Saved entries
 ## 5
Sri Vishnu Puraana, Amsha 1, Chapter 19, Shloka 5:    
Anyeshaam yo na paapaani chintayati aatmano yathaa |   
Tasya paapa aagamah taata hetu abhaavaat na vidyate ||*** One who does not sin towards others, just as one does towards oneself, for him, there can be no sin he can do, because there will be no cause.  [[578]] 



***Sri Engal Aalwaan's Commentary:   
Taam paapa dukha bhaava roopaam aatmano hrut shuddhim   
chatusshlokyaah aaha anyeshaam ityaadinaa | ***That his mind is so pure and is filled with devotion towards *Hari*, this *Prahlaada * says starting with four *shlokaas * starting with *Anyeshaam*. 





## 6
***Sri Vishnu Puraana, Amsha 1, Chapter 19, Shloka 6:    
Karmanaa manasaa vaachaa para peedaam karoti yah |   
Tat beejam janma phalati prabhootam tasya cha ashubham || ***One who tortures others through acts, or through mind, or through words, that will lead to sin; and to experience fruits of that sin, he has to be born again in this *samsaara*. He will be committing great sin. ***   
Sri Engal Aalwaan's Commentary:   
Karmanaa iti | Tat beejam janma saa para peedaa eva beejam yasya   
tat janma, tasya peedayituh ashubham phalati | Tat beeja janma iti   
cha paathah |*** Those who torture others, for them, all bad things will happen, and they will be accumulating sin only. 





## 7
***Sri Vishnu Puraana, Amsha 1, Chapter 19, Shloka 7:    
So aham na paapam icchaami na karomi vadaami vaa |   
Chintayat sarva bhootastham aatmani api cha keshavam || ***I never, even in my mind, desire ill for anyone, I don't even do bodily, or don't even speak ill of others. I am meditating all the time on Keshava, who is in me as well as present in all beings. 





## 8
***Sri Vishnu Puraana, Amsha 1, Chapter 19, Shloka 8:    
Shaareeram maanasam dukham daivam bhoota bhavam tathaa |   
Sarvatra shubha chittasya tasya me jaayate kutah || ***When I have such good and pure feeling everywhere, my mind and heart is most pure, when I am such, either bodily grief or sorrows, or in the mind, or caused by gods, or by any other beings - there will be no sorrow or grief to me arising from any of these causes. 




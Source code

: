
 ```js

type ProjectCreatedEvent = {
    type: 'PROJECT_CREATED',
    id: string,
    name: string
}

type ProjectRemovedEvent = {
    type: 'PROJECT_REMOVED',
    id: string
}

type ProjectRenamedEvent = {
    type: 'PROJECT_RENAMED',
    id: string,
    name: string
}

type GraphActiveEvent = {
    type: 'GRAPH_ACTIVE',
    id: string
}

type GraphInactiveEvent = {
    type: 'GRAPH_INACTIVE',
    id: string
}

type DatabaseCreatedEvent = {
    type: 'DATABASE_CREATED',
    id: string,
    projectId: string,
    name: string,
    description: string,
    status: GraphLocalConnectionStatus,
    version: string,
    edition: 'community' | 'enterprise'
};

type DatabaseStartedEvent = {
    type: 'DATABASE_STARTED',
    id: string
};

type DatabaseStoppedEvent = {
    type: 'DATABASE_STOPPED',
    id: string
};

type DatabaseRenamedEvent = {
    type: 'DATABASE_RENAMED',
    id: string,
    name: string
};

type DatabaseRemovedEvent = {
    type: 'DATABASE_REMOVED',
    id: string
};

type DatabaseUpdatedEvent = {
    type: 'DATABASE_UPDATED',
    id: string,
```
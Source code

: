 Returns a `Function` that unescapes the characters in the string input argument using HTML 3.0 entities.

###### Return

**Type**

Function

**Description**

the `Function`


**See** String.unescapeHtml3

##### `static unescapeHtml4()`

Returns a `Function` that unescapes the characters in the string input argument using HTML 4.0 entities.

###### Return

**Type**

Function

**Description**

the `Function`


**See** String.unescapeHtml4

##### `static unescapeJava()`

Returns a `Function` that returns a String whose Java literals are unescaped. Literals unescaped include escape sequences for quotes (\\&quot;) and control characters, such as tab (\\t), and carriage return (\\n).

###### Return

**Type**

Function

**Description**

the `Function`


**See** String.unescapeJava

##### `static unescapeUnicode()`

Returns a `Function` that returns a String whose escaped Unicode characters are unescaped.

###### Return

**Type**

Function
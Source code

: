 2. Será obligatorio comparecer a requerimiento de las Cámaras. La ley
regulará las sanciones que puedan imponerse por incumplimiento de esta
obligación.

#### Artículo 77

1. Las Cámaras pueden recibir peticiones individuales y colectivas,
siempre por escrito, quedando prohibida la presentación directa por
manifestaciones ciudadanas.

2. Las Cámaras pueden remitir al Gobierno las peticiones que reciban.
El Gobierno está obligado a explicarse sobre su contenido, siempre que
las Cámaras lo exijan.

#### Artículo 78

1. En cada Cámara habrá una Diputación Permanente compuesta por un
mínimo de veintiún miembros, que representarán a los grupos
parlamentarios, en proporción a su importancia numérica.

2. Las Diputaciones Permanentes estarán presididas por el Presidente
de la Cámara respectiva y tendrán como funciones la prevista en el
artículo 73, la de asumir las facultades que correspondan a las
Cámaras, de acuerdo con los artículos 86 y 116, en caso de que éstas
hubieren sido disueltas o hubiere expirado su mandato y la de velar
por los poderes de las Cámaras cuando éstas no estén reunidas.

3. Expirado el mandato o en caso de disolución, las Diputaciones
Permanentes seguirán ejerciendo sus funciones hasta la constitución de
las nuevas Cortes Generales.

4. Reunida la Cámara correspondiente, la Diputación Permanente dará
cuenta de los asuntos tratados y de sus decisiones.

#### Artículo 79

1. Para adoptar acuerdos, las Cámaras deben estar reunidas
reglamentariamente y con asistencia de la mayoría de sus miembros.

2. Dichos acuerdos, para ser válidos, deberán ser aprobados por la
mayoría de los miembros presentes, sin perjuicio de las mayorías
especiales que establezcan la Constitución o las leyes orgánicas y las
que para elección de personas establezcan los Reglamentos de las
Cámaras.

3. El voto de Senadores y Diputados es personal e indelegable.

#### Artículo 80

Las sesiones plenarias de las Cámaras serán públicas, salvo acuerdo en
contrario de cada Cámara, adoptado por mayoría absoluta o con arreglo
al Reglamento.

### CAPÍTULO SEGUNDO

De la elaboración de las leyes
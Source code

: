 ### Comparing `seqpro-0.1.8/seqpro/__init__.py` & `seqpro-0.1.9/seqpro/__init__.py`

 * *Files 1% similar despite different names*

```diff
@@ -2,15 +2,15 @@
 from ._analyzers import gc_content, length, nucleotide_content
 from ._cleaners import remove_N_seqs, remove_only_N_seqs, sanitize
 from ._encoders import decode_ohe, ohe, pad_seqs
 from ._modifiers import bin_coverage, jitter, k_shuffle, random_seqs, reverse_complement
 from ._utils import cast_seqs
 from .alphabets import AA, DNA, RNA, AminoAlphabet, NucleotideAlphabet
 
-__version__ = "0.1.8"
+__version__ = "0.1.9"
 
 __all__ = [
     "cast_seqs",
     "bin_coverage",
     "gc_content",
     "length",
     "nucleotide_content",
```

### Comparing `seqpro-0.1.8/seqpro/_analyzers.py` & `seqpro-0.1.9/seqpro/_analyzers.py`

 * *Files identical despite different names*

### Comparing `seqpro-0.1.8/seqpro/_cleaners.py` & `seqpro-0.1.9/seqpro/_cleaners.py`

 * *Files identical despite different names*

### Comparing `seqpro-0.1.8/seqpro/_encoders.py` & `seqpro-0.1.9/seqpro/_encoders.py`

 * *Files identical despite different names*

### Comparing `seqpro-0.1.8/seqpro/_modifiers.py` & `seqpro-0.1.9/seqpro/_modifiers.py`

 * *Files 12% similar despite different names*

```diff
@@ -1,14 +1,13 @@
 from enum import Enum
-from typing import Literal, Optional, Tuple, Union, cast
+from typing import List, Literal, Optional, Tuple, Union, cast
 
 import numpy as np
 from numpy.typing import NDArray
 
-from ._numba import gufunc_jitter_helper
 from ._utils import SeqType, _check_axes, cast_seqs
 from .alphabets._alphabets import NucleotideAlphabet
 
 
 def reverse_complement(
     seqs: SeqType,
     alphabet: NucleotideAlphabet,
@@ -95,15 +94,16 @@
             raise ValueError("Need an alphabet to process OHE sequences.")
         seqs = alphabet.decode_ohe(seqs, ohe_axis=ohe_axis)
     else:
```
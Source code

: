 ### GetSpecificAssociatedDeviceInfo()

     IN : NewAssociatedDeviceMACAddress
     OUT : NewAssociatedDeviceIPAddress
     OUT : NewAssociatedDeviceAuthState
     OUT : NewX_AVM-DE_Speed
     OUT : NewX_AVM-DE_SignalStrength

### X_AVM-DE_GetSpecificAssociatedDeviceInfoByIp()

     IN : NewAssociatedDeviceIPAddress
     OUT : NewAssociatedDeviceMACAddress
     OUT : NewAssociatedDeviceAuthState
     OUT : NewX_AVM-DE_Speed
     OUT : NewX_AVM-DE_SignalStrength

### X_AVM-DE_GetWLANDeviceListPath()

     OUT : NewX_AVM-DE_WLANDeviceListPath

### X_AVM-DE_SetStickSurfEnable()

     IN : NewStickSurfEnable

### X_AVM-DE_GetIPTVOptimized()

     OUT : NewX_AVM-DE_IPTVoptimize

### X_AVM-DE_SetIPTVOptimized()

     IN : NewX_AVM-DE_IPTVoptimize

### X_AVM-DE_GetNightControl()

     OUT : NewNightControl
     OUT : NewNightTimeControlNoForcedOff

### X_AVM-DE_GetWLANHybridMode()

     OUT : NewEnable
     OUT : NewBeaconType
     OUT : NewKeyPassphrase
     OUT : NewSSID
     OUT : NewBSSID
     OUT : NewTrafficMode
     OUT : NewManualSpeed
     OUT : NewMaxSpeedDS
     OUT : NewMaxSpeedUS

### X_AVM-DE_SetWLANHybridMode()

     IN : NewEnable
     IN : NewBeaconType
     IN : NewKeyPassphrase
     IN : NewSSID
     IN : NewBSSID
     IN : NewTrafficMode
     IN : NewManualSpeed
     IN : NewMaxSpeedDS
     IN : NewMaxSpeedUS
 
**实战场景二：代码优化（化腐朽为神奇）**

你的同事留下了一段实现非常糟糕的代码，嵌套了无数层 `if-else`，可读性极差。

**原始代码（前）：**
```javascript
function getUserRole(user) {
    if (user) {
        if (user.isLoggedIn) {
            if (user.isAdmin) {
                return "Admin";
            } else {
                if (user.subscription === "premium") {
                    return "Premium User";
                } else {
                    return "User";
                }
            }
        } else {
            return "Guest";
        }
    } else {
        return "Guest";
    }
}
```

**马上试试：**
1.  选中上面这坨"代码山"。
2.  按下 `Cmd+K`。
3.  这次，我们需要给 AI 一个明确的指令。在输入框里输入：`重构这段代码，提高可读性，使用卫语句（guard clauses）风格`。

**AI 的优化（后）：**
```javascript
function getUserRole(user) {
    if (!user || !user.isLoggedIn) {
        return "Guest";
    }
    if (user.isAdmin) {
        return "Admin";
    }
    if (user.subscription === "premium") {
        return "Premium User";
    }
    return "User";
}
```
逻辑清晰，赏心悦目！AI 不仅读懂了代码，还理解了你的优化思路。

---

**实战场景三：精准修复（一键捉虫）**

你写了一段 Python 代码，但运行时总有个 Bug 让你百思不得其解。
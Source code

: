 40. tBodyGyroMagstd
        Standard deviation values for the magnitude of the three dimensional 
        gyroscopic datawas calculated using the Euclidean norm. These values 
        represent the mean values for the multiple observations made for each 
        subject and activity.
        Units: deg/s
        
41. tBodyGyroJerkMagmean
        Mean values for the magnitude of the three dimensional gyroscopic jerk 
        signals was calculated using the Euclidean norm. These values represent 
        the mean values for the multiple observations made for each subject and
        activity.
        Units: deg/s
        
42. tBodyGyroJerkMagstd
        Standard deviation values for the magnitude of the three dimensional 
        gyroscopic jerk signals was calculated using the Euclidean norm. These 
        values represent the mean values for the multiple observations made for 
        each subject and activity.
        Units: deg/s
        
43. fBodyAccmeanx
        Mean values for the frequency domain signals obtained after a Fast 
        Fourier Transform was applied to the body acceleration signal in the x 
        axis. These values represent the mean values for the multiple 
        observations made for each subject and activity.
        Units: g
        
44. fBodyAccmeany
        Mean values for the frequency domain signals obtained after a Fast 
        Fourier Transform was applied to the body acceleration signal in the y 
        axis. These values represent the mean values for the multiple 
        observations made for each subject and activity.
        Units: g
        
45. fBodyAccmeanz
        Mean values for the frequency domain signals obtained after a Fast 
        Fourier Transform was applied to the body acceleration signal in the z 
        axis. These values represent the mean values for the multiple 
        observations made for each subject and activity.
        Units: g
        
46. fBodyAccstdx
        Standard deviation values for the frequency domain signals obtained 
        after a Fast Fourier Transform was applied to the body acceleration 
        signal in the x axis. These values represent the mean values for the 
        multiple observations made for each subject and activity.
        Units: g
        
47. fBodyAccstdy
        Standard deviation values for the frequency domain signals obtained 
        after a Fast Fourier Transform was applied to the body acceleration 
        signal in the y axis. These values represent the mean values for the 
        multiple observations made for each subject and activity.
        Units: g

Task prompt –
Go through the entries and copy every line that has "calculated".

Output below –
        gyroscopic datawas calculated using the Euclidean norm. These values 
        signals was calculated using the Euclidean norm. These values represent 
        gyroscopic jerk signals was calculated using the Euclidean norm. These 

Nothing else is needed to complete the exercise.